There are many areas in life where our discomfort comes from a lack of understanding, and where increasing your exposure as comfort increases is valid practical advice.

You climb more ambitious routes as you become more comfortable that the climbing equipment will catch you, but you're still subject to a black swan event (unpredictable, high impact) with the equipment. You could e.g. break a leg due to the failure of a carabiner that had an invisible issue from manufacturing [2].

In this case though, the risks are not just unpredictable. A lot of them are very predictable. We know for a fact that hallucinations are a thing, and we know for a fact that prompt injection is a thing.

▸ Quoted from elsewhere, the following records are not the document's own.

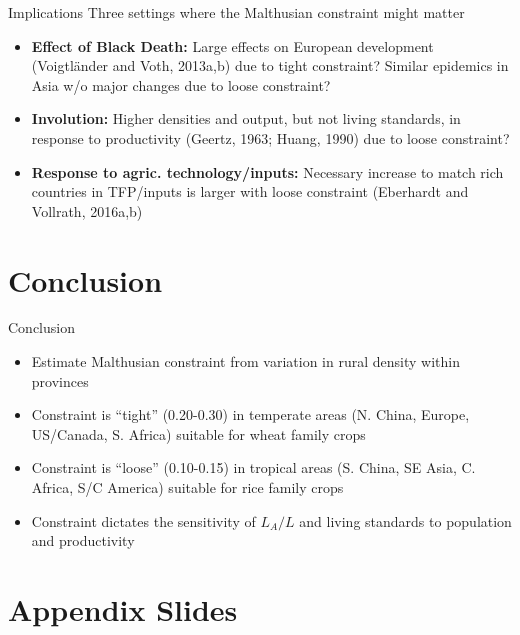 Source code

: \documentclass[10pt, xcolor=dvipsnames]{beamer}
\begin{document}
\begin{frame}{Implications}
Three settings where the Malthusian constraint might matter
\begin{itemize}
  \item \textbf{Effect of Black Death:} Large effects on European development (Voigtl{\"a}nder and Voth, 2013a,b) due to tight constraint? Similar epidemics in Asia w/o major changes due to loose constraint?
  \item \textbf{Involution:} Higher densities and output, but not living standards, in response to productivity (Geertz, 1963; Huang, 1990) due to loose constraint?
  \item \textbf{Response to agric. technology/inputs:} Necessary increase to match rich countries in TFP/inputs is larger with loose constraint (Eberhardt and Vollrath, 2016a,b)
\end{itemize}
\end{frame}

\section{Conclusion}

\begin{frame}{Conclusion}
\begin{itemize}
  \item Estimate Malthusian constraint from variation in rural density within provinces
  \item Constraint is ``tight'' (0.20-0.30) in temperate areas (N. China, Europe, US/Canada, S. Africa) suitable for wheat family crops
  \item Constraint is ``loose'' (0.10-0.15) in tropical areas (S. China, SE Asia, C. Africa, S/C America) suitable for rice family crops
  \item Constraint dictates the sensitivity of $L_A/L$ and living standards to population and productivity
\end{itemize}
\end{frame}

\section{Appendix Slides}
\appendix
\end{document}

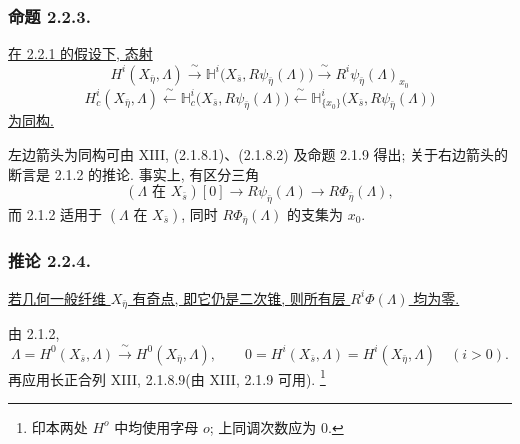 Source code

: \subsubsection*{命题 2.2.3.}
\underline{在 2.2.1 的假设下, 态射}
\[
H^i(X_{\bar\eta},\Lambda)
 \xrightarrow{\ \sim\ }
\mathbb H^i\bigl(X_{\bar s},R\psi_{\bar\eta}(\Lambda)\bigr)
 \xrightarrow{\ \sim\ }
R^i\psi_{\bar\eta}(\Lambda)_{x_0}
\]
\[
H_c^i(X_{\bar\eta},\Lambda)
 \xleftarrow{\ \sim\ }
\mathbb H_c^i\bigl(X_{\bar s},R\psi_{\bar\eta}(\Lambda)\bigr)
 \xleftarrow{\ \sim\ }
\mathbb H^i_{\{x_0\}}\bigl(X_{\bar s},R\psi_{\bar\eta}(\Lambda)\bigr)
\]
\underline{为同构.}

左边箭头为同构可由 XIII, (2.1.8.1)、(2.1.8.2) 及命题 2.1.9 得出; 关于右边箭头的断言是 2.1.2 的推论. 事实上, 有区分三角
\[
(\Lambda\text{ 在 }X_{\bar s})[0]
 \longrightarrow R\psi_{\bar\eta}(\Lambda)
 \longrightarrow R\Phi_{\bar\eta}(\Lambda),
\]
而 2.1.2 适用于 $(\Lambda\text{ 在 }X_{\bar s})$, 同时 $R\Phi_{\bar\eta}(\Lambda)$ 的支集为 $x_0$.

\subsubsection*{推论 2.2.4.}
\underline{若几何一般纤维 $X_{\bar\eta}$ 有奇点, 即它仍是二次锥, 则所有层 $R^i\Phi(\Lambda)$ 均为零.}

由 2.1.2,
\[
\Lambda=H^0(X_{\bar s},\Lambda)
 \xrightarrow{\ \sim\ }H^0(X_{\bar\eta},\Lambda),
\qquad
0=H^i(X_{\bar s},\Lambda)=H^i(X_{\bar\eta},\Lambda)
\quad(i>0).
\]
再应用长正合列 XIII, 2.1.8.9(由 XIII, 2.1.9 可用).
\footnote{印本两处 $H^o$ 中均使用字母 $o$; 上同调次数应为 $0$.}
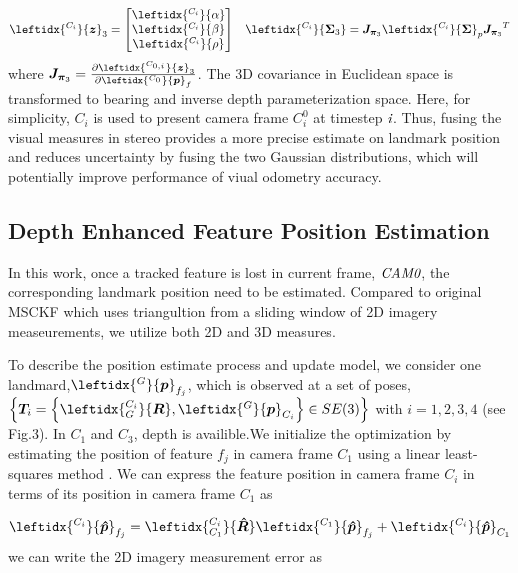 \documentclass[a4paper, 10pt, conference]{ieeeconf}      %
\begin{document}
\begin{eqnarray}
\leftidx{^{C_{i}}}{ {\bm { z}}}_3 = \left[ \begin{matrix}  
\leftidx{^{C_{i}}}{ { \alpha}} \\
\leftidx{^{C_{i}}}{ { \beta}} \\
\leftidx{^{C_{i}}}{ { \rho}}
\end{matrix}\right] &&
\leftidx{^{C_i}}{\bm { \Sigma}_3} = {\bm J_{\bm \pi_3}} \leftidx{^{C_{i}}}{\bm { \Sigma}}_{p}{\bm J_{\bm \pi_3}}^T
\end{eqnarray}
where ${\bm J_{\bm \pi_3}} = \frac{\partial{\leftidx{^{C_{0,i}}}{\bm { z}}_3 }}{\partial{\leftidx{^{C_0}}{\bm { p}}_f}} $. The 3D covariance in Euclidean space is transformed to bearing and inverse depth parameterization space. Here,  for simplicity,  $ C_i $ is used to present camera frame $C_i^0 $ at timestep $ \emph i$.  Thus, fusing the visual measures in stereo provides a more precise  estimate on landmark position and reduces uncertainty by fusing the two Gaussian distributions, which will potentially improve performance of viual odometry accuracy. 


\subsection{Depth Enhanced Feature Position Estimation}

In this work, once a tracked feature is lost in current frame,  $  \emph {CAM0} $, the corresponding landmark position need to be estimated. Compared to original MSCKF which uses triangultion from a sliding window of 2D  imagery measeurements, we  utilize both  2D and  3D measures.

To describe the position estimate process and update model, we consider one landmard,$  \leftidx{^G}{\bm p}_{f_j} $, which is observed at a set of poses, $\left\lbrace \bm T_i = \left\lbrace  \leftidx{^{C_i}_{G}}{\bm R}, \leftidx{^{G}}{\bm p}_{C_i} \right\rbrace \in SE(3)  \right\rbrace $ with $ i = 1,2,3,4 $ (see Fig.3). In $ C_1$ and $ C_3 $, depth is availible.We initialize the optimization by estimating the position of feature $ f_j$ in camera frame $ C_1$ using a linear least-squares method \cite{clement2015battle}. We can express the feature position in camera frame $ C_i$
in terms of its position in camera frame $ C_1$  as

\begin{equation}
\leftidx{^{C_i}}{\bm {\hat p}}_{f_j} = \leftidx{^{C_i}_{C_1}}{\bm {\hat R}}\leftidx{^{C_1}}{\bm {\hat p}}_{f_j} + \leftidx{^{C_i}}{\bm { \hat p}}_{C_1}
\end{equation}
we can write the 2D imagery measurement error as
\end{document}
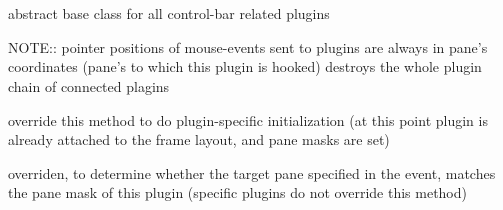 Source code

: %
%


\section{}\label{cbpluginbase}


abstract base class for all control-bar related plugins
 





\label{cbpluginbasecbpluginbase}





\label{cbpluginbasedtor}


NOTE:: pointer positions of mouse-events sent to plugins
are always in pane's coordinates (pane's to which
this plugin is hooked)
destroys the whole plugin chain of connected plagins


\label{cbpluginbasegetpanemask}



\label{cbpluginbaseisready}



\label{cbpluginbaseoninitplugin}


override this method to do plugin-specific initialization
(at this point plugin is already attached to the frame layout,
and pane masks are set)


\label{cbpluginbaseprocessevent}


overriden, to determine whether the target pane specified in the
event, matches the pane mask of this plugin (specific plugins
do not override this method)

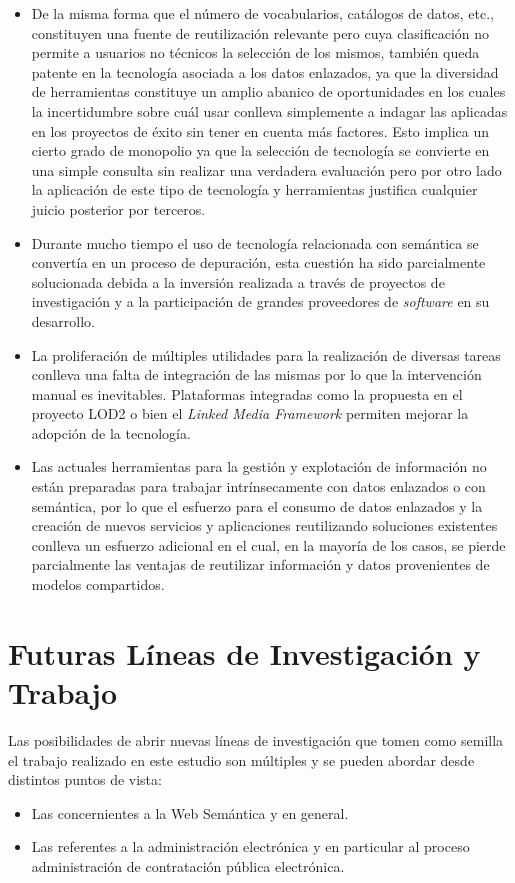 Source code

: \begin{itemize}

 \item De la misma forma que el número de vocabularios, catálogos de datos, etc., constituyen una fuente de reutilización 
relevante pero cuya clasificación no permite a usuarios no técnicos la selección de los mismos, también queda patente en la tecnología 
asociada a los datos enlazados, ya que la diversidad de herramientas constituye un amplio abanico de oportunidades en los cuales 
la incertidumbre sobre cuál usar conlleva simplemente a indagar las aplicadas en los proyectos de éxito sin tener en cuenta 
más factores. Esto implica un cierto grado de monopolio ya que la selección de tecnología se convierte en una simple consulta 
sin realizar una verdadera evaluación pero por otro lado la aplicación de este tipo de tecnología y herramientas justifica 
cualquier juicio posterior por terceros.

\item Durante mucho tiempo el uso de tecnología relacionada con semántica se convertía en un proceso de depuración, esta cuestión 
ha sido parcialmente solucionada debida a la inversión realizada a través de proyectos de investigación y a la participación de grandes 
proveedores de \textit{software} en su desarrollo.

\item La proliferación de múltiples utilidades para la realización de diversas tareas conlleva una falta de integración de las mismas 
por lo que la intervención manual es inevitables. Plataformas integradas como la propuesta en el proyecto LOD2 o bien el 
\textit{Linked Media Framework} permiten mejorar la adopción de la tecnología.

\item Las actuales herramientas para la gestión y explotación de información no están preparadas para trabajar intrínsecamente 
con datos enlazados o con semántica, por lo que el esfuerzo para el consumo de datos enlazados y la creación de nuevos 
servicios y aplicaciones reutilizando soluciones existentes conlleva un esfuerzo adicional en el cual, en la mayoría de los casos, 
se pierde parcialmente las ventajas de reutilizar información y datos provenientes de modelos compartidos.

\end{itemize}

\section{Futuras Líneas de Investigación y Trabajo}
Las posibilidades de abrir nuevas líneas de investigación que tomen como semilla el trabajo realizado en este estudio son múltiples 
y se pueden abordar desde distintos puntos de vista:
\begin{itemize}
 \item Las concernientes a la Web Semántica y \linkeddata en general.
 \item Las referentes a la administración electrónica y en particular al proceso administración de contratación pública electrónica.
\end{itemize}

That means that giving more access to OpenClaw just because you're more comfortable is like continuing to drink expired milk just because you haven't gotten sick yet. The failure modes are known, so what we're really doing is gambling.

Why are you such a hater?

I think some people might read this post and assume I'm just dunking on Claire, or being anti-OpenClaw, but I'd like to make it clear that neither of these is true.

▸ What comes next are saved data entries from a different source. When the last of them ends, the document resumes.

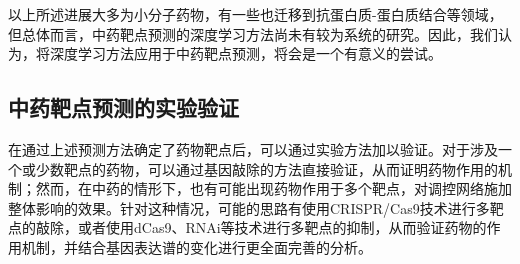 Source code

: 以上所述进展大多为小分子药物，有一些也迁移到抗蛋白质-蛋白质结合等领域，但总体而言，中药靶点预测的深度学习方法尚未有较为系统的研究。因此，我们认为，将深度学习方法应用于中药靶点预测，将会是一个有意义的尝试。

\subsection{中药靶点预测的实验验证}

在通过上述预测方法确定了药物靶点后，可以通过实验方法加以验证。对于涉及一个或少数靶点的药物，可以通过基因敲除的方法直接验证，从而证明药物作用的机制；然而，在中药的情形下，也有可能出现药物作用于多个靶点，对调控网络施加整体影响的效果。针对这种情况，可能的思路有使用CRISPR/Cas9\cite{Cong_Ran_Cox_Lin_Barretto_Habib_Hsu_Wu_Jiang_Marraffini_et_al._2013}技术进行多靶点的敲除，或者使用dCas9\cite{Jiang_Geng_Wang_Liang_Guo_Liu_Zhao_Jin_Liu_Mu_2023}、RNAi\cite{Zimmermann_Lehár_Keith_2007}等技术进行多靶点的抑制，从而验证药物的作用机制，并结合基因表达谱的变化进行更全面完善的分析。
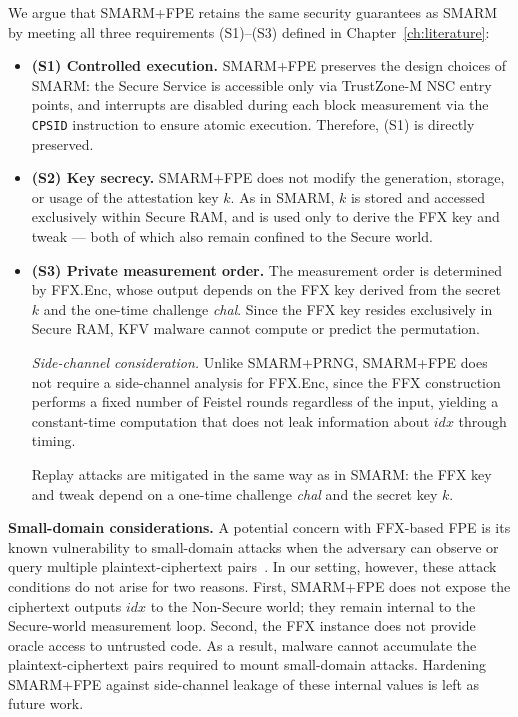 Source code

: \documentclass[a4paper,10pt]{article}
\begin{document}
{We argue that SMARM+FPE retains the same security guarantees 
as SMARM by meeting all three requirements (S1)--(S3) defined 
in Chapter~\ref{ch:literature}:

\begin{itemize}
    \item \textbf{(S1) Controlled execution.} 
    SMARM+FPE preserves the design choices of 
    SMARM: the Secure Service is accessible only via TrustZone-M 
    NSC entry points, and interrupts are disabled during each 
    block measurement via the \texttt{CPSID} instruction to 
    ensure atomic execution. Therefore, (S1) is directly preserved.
    
    \item \textbf{(S2) Key secrecy.} 
    SMARM+FPE does not modify the generation, 
    storage, or usage of the attestation key $k$. As in SMARM, 
    $k$ is stored and accessed exclusively within Secure RAM, 
    and is used only to derive the FFX key and tweak — both of 
    which also remain confined to the Secure world.
    
    \item \textbf{(S3) Private measurement order.} The 
    measurement order is determined by \textsf{FFX.Enc}, whose 
    output depends on the FFX key derived from the secret $k$ 
    and the one-time challenge \textit{chal}. Since the FFX key 
    resides exclusively in Secure RAM, KFV malware cannot 
    compute or predict the permutation. 

     \emph{Side-channel consideration.} Unlike SMARM+PRNG, 
    SMARM+FPE does not require a side-channel analysis for 
    \textsf{FFX.Enc}, since the FFX construction performs a 
    fixed number of Feistel rounds regardless of the input, 
    yielding a constant-time computation that does not leak 
    information about $\mathit{idx}$ through timing.
    
    Replay attacks are mitigated in the same way as in SMARM: 
    the FFX key and tweak depend on a one-time challenge 
    \textit{chal} and the secret key $k$.
    
\end{itemize}

\textbf{Small-domain considerations.} A potential concern with 
FFX-based FPE is its known vulnerability to small-domain attacks 
when the adversary can observe or query multiple 
plaintext-ciphertext pairs~\cite{hoang2018curse}. In our setting, 
however, these attack conditions do not arise for two reasons. 
First, SMARM+FPE does not expose the ciphertext 
outputs $\mathit{idx}$ to the Non-Secure world; they remain 
internal to the Secure-world measurement loop. Second, the FFX 
instance does not provide oracle access to untrusted code. As a 
result, malware cannot accumulate the plaintext-ciphertext pairs 
required to mount small-domain attacks. Hardening SMARM+FPE against side-channel leakage of these 
internal values is left as future work.

}
\end{document}
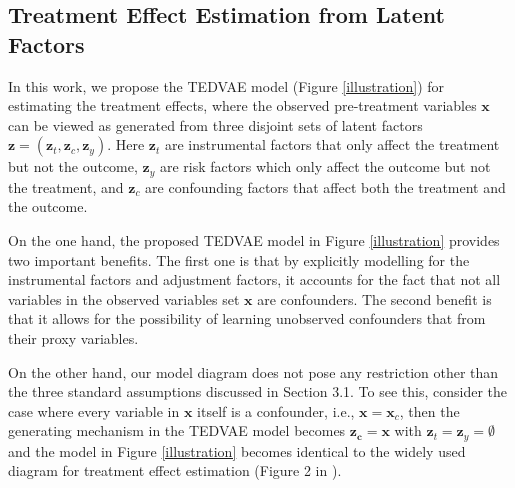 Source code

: \documentclass[letterpaper]{article} %
\begin{document}
\subsection*{Treatment Effect Estimation from Latent Factors}
%	
%	
%	


In this work, we propose the TEDVAE model (Figure \ref{illustration}) for estimating the treatment effects, where the observed pre-treatment variables $\mathbf{x}$ can be viewed as generated from three disjoint sets of latent factors $\mathbf{z} = (\mathbf{z}_t,\mathbf{z}_c, \mathbf{z}_y)$. 
Here $\mathbf{z}_t$ are instrumental factors that only affect the treatment but not the outcome, 
$\mathbf{z}_y$ are risk factors which only affect the outcome but not the treatment, 
and $\mathbf{z}_c$ are confounding factors that affect both the treatment and the outcome. 

On the one hand, the proposed TEDVAE model in Figure \ref{illustration} provides two important benefits. The first one is that by explicitly modelling for the instrumental factors and adjustment factors, it accounts for the fact that not all variables in the observed variables set $\mathbf{x}$ are confounders. The second benefit is that it allows for the possibility of learning unobserved confounders that from their proxy variables.

On the other hand, our model diagram does not pose any restriction other than the three standard assumptions discussed in Section 3.1. 
To see this, consider the case where every variable in $\mathbf{x}$ itself is a confounder, i.e., $\mathbf{x}=\mathbf{x}_c$, then the generating mechanism in the TEDVAE model becomes $\mathbf{z_c} = \mathbf{x}$ with $\mathbf{z}_t=\mathbf{z}_y=\emptyset$ and the model in Figure \ref{illustration} becomes identical to the widely used diagram for treatment effect estimation (Figure 2 in \cite{Imbens2019}).
\end{document}

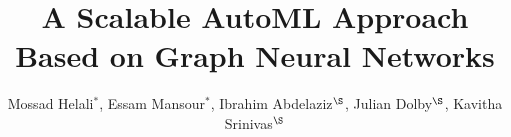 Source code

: \documentclass[sigconf, nonacm]{acmart}
\begin{document}
\title{A Scalable AutoML Approach Based on Graph Neural Networks}

\author{Mossad Helali$^\ast$, Essam Mansour$^\ast$, Ibrahim Abdelaziz$^\S$, Julian Dolby$^\S$, Kavitha Srinivas$^\S$}













\maketitle
\end{document}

In the podcast, Claire was clear about the prompt injection risks, and she also offered a good mental model for dealing with "claws" that I agree with, which is to treat it like you would treat an assistant. That means giving it its own email and its own calendar, and limited access to your own systems. Claire did not come across as oblivious to the risks.

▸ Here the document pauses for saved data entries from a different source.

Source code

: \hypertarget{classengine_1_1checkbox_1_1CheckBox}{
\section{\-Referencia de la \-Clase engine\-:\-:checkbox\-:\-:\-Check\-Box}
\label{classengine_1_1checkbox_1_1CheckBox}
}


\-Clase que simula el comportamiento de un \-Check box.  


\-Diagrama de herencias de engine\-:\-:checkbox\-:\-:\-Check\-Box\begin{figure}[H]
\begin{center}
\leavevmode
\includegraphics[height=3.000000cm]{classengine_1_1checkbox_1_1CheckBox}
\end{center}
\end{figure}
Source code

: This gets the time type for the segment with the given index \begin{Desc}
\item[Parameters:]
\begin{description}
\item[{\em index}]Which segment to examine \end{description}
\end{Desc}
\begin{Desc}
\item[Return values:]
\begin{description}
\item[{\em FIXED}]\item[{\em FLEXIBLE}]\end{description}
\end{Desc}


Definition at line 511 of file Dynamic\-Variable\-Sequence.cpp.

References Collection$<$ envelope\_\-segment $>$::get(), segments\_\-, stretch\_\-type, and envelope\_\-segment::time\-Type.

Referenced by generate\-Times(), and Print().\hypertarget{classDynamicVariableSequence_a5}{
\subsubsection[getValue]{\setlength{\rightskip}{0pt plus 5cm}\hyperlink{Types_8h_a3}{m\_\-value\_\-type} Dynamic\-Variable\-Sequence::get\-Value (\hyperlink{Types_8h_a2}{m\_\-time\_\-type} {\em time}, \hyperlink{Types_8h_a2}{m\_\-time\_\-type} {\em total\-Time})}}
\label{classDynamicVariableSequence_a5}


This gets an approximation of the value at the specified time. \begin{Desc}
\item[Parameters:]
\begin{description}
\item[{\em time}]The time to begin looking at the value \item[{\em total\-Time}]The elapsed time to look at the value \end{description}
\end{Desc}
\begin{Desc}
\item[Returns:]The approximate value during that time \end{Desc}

As for OpenClaw, I'm far from a hater! I actually do think that it is a fascinating project that highlighted a lot of interesting use cases for LLMs. I like seeing people play around with it and build on top of it.

And when it comes to me, I'm no AI-skeptic. I use AI daily (never for writing though) and have been playing around with claws too.

But the reason for writing this post is that it became clear to me that the advice given was a fallacy, and it actually got me thinking that I'm falling for the very same fallacy myself at times. I'm certainly getting more comfortable with AI and taking more risks as a result. So what I'm talking about here is not a Claire thing. It's a me thing. It's an industry thing.

We're still early and there's a lot to learn. We're all still figuring this out and I think it's important to have open discussions about the good, the bad, and the ugly parts of the technology, which is all I'm trying to do here.

I think claws and autonomous agents are really powerful and useful, but I think they get more powerful once we have solid security primitives in place. That's where trust should come from in my opinion.

There will always be things we can't predict. There's no big company out there that hasn't gone through outages and data breaches. But there are ways to reduce risk.

On my end, as I've mentioned, I'm subject to everything I wrote about here, but I'm trying more and more to internalize the principles I described, and building tooling with that in mind.

Conductor is all the rave these days and it's really cool software, but it runs on your machine with no sandboxing, so I built my own orchestrator that was designed to run on a VPS (I might open source it soon).

I've also been building AgentPort, a self-hostable gateway for connecting to third-party services with granular permissioning. Basically a layer that sits between your agent and all your integrations and controls what the agent can do without approval, what it can't ever do, and what it can do provided you approve it each time e.g. it can look up customers and bills on Stripe but issuing a refund requires approval from you.

If any of this is interesting to you, let me know and let's connect. I'm really keen to hear about people's perspectives and what you're building in this space.

[1] If you want to listen this discussion yourself, it happens at around minute 22 of the episode "From skeptic to true believer: how OpenClaw changed my life" of Lenny's Podcast.

[2] There are still ways to prepare against the unpredictable, which is part of the point Taleb makes in his books. Also note that I focused my analogy around climbing equipment specifically because most climbing accidents happen due to human error which is predictable and addressable.